Flipping through shirts hanging on a rack, Blanca Hernandez helped Jessica Lemos pick out an outfit for an upcoming special occasion: her release from jail.
"Too Tomboyish?" Blanca asks.
"Yeah, give me something a little more girly," Jessica says.
"Oh, this is cute," Blanca says, holding up a black cardigan sweater.
Jessica's release from Santa Clara County's Elmwood Correctional Facility isn't scheduled until May, but like all women nearing release, she gets to peruse the racks and take home two full outfits, including three pairs of brand new underwear and socks.
"This is a great opportunity," says Jessica, a store employee, "because it's one less worry that I don't have to worry about, like, what am I gonna wear when I leave here?"
The Elmwood Goodwill store, which opened in October, is the only location in a correctional facility, according to a Goodwill spokesperson. And it's exclusively for women.
The program is a partnership between Goodwill of Silicon Valley and the Santa Clara County Sheriff's Office. Jennie Brook, rehabilitation officer for Santa Clara County, says the store has been paying dividends for inmates who work at the store.
"It's an opportunity for them to get job skills and hands-on experience that is exactly going to be useful in the same stores in the community," Brook says. "We call this a training store, really. Well, I call it that because it mirrors exactly the way that they are run in the community."
Brook says retail officials with Goodwill of Silicon Valley trained the original team of inmate workers and since then, "they follow the Goodwill protocols exactly in here."

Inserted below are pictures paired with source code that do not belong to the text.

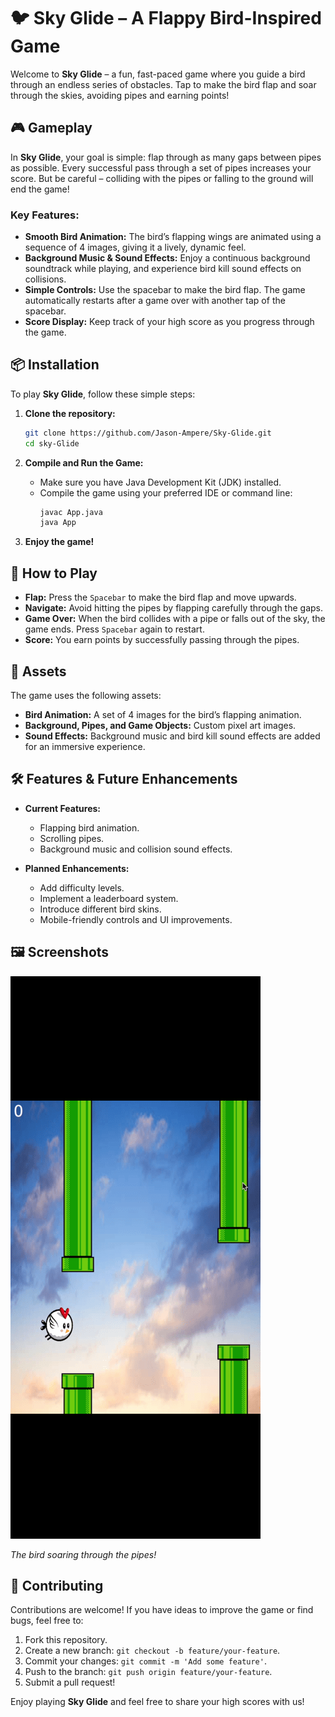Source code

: # 🐦 **Sky Glide** – A Flappy Bird-Inspired Game

Welcome to **Sky Glide** – a fun, fast-paced game where you guide a bird through an endless series of obstacles. Tap to make the bird flap and soar through the skies, avoiding pipes and earning points!

## 🎮 **Gameplay**

In **Sky Glide**, your goal is simple: flap through as many gaps between pipes as possible. Every successful pass through a set of pipes increases your score. But be careful – colliding with the pipes or falling to the ground will end the game!

### Key Features:
- **Smooth Bird Animation:** The bird’s flapping wings are animated using a sequence of 4 images, giving it a lively, dynamic feel.
- **Background Music & Sound Effects:** Enjoy a continuous background soundtrack while playing, and experience bird kill sound effects on collisions.
- **Simple Controls:** Use the spacebar to make the bird flap. The game automatically restarts after a game over with another tap of the spacebar.
- **Score Display:** Keep track of your high score as you progress through the game.

## 📦 **Installation**

To play **Sky Glide**, follow these simple steps:

1. **Clone the repository:**
    ```bash
    git clone https://github.com/Jason-Ampere/Sky-Glide.git
    cd sky-Glide
    ```

2. **Compile and Run the Game:**
    - Make sure you have Java Development Kit (JDK) installed.
    - Compile the game using your preferred IDE or command line:
      ```bash
      javac App.java
      java App
      ```

3. **Enjoy the game!**

## 🚀 **How to Play**

- **Flap:** Press the `Spacebar` to make the bird flap and move upwards.
- **Navigate:** Avoid hitting the pipes by flapping carefully through the gaps.
- **Game Over:** When the bird collides with a pipe or falls out of the sky, the game ends. Press `Spacebar` again to restart.
- **Score:** You earn points by successfully passing through the pipes.

## 🎨 **Assets**

The game uses the following assets:
- **Bird Animation:** A set of 4 images for the bird’s flapping animation.
- **Background, Pipes, and Game Objects:** Custom pixel art images.
- **Sound Effects:** Background music and bird kill sound effects are added for an immersive experience.

## 🛠️ **Features & Future Enhancements**

- **Current Features:**
  - Flapping bird animation.
  - Scrolling pipes.
  - Background music and collision sound effects.
  
- **Planned Enhancements:**
  - Add difficulty levels.
  - Implement a leaderboard system.
  - Introduce different bird skins.
  - Mobile-friendly controls and UI improvements.

## 🖼️ **Screenshots**

![Screenshot 1](./screenshot.png) <!-- Add your screenshot here -->

*The bird soaring through the pipes!*

## 🤝 **Contributing**

Contributions are welcome! If you have ideas to improve the game or find bugs, feel free to:
1. Fork this repository.
2. Create a new branch: `git checkout -b feature/your-feature`.
3. Commit your changes: `git commit -m 'Add some feature'`.
4. Push to the branch: `git push origin feature/your-feature`.
5. Submit a pull request!


Enjoy playing **Sky Glide** and feel free to share your high scores with us!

On a recent Thursday, some of the employees were waiting for the latest round of customers to come through the door.
"They go through and they pull together outfits for them," Brook says. "It's like having a personal shopper, so I think they all really have a lot of fun with that."
The store is housed in a nondescript white cinder block room on the jail's 62-acre campus just north of San Jose. A plastic sandwich board outside the light blue steel front door advertises the store's hours.
Shoppers are immediately greeted with the smell of worn clothes that have recently been given new life with a wash in floral laundry detergent. There's a changing room at the back of the store and a cash register at the front.
Each week, employees sort through a mountain of donated merchandise, inspecting hems, seams, zippers and buttons to make sure everything is up to standard before making it onto the store's two clothing racks. At one end of the racks are backpacks available for women to take their belongings in. At the other are the packs of new socks and underwear Goodwill donates to the store.
Zaira, one of the store's employees who asked that she be identified only her first name due to concerns about her criminal history, goes through some of the brand name shoes available: Filas, Crocs, Converse, Nike Air Jordans, Vans, and yes, even some Gucci and Versace, which she can't say without laughing.
Upon her release in February, Zaira intends to use her previous retail experience and work for Goodwill's NOW program, which employs the recently incarcerated and is funded by the county and state department of corrections.
"We're actually recommended to work there and get the experience that we're [sic] needed, since it is kind of difficult to get back in the workforce after being released from jail, for having a record," she says. "It's pretty good. It's pretty nice."
Before women can get out of jail – which typically happens an average of six months after their arrest and incarceration at Elmwood – they're often released back into the world in the same clothes they came in wearing. Those clothes have been sealed in a plastic bag for months and often no longer fit them.
"It's called the walk of shame," says Monica, another Goodwill Elmwood employee who asked to be identified only by her first name given her criminal history. "We have to walk all the way to the light rail from here in our clothes [that] are either too small or too big."
Monica says Elmwood's Goodwill program offers her and other women a chance to walk out with some of their self-respect intact, something she's never been afforded during her previous releases from jail.
"I'll be able to not only get out and walk with my dignity, I'll be able to get dressed the next day with something else and go and take care of business like I'm supposed to," Monica says.
Women in the jail say the clothes they came in wearing are often dirty and serve as a reminder of a life they also may want to leave behind.
Santa Clara County Sheriff's Capt. Rita Roland helped bring the Goodwill program to Elmwood, as she wanted to create a sustainable source of clothing for women being released from jail, something she wants to soon expand out to the men housed at Elmwood.
"Being able to leave with a fresh start, it makes a difference," Roland says. "When they say clothing matters, it matters. It can have an impact on how you feel about yourself and your outlook, even on life."
At the end of her shopping trip, Jessica brought her chosen clothes to the front of the store, where Blanca rang her up on the cash register she was trained to use as part of the program.
But no money was exchanged, as everything is free, just as Jessica plans to be in a few short months.